Saved entries
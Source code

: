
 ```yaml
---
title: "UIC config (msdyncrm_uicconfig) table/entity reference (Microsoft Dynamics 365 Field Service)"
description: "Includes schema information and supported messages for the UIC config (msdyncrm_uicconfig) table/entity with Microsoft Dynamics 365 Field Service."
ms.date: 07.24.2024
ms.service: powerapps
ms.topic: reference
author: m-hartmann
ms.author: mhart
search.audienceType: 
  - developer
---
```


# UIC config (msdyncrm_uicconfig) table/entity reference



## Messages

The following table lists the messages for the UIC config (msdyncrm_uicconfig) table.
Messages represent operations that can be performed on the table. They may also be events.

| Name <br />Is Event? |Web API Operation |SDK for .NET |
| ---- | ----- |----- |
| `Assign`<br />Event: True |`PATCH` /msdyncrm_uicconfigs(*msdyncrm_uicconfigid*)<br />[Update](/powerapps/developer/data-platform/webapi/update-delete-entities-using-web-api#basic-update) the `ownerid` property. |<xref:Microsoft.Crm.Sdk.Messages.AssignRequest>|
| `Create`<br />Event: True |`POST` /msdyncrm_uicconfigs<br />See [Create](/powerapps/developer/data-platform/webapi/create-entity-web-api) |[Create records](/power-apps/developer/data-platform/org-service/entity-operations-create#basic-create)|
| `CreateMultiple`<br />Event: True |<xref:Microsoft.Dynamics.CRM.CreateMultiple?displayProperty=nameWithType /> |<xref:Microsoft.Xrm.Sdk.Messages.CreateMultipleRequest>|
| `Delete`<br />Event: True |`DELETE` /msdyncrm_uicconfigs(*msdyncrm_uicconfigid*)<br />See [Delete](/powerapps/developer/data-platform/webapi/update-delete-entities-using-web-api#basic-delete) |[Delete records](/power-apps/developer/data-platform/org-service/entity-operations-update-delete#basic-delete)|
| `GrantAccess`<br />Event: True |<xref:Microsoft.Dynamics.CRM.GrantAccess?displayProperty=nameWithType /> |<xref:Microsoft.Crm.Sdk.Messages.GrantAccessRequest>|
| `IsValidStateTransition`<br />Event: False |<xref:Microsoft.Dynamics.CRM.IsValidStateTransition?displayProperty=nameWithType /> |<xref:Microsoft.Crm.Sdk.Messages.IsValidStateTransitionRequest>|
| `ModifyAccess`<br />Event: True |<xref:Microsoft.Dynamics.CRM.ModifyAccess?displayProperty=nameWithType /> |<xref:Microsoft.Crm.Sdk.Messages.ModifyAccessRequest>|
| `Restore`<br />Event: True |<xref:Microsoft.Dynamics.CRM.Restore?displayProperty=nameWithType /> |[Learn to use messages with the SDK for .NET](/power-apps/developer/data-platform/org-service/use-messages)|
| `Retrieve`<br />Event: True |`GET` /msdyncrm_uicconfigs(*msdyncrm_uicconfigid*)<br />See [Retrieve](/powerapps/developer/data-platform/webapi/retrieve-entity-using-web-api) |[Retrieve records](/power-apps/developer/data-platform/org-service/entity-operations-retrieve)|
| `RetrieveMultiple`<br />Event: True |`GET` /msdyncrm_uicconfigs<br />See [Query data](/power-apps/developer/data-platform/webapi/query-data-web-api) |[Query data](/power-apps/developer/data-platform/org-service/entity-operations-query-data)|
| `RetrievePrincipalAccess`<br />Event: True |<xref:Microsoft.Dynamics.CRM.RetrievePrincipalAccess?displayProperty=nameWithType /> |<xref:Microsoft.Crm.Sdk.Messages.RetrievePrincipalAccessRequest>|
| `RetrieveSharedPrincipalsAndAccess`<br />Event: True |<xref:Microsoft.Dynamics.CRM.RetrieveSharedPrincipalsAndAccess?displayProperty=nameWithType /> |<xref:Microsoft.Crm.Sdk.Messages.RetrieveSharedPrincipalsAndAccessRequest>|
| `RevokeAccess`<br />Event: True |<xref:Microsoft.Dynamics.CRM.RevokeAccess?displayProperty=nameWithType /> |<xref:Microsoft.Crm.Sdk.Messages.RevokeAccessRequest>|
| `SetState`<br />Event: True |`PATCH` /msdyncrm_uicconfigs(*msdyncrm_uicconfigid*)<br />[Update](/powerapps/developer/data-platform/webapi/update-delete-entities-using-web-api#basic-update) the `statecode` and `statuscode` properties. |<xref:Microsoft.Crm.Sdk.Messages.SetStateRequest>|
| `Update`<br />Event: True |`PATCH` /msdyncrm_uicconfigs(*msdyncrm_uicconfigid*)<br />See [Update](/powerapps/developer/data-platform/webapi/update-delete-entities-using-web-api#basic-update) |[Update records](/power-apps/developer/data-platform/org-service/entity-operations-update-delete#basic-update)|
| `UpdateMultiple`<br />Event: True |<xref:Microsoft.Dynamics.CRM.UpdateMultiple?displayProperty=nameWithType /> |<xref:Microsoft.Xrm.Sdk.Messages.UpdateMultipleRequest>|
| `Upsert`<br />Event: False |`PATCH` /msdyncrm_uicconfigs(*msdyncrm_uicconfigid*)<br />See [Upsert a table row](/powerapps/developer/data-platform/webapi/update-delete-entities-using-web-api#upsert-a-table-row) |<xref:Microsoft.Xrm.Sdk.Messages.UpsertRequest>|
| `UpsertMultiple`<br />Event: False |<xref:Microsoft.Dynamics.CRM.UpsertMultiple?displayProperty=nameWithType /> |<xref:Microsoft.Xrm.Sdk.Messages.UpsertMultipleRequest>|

**ACTION ITEM:**
When the word "reference" shows up in a line of the entries, pull that line out.

**RESPONSE:**
title: "UIC config (msdyncrm_uicconfig) table/entity reference (Microsoft Dynamics 365 Field Service)"
ms.topic: reference
# UIC config (msdyncrm_uicconfig) table/entity reference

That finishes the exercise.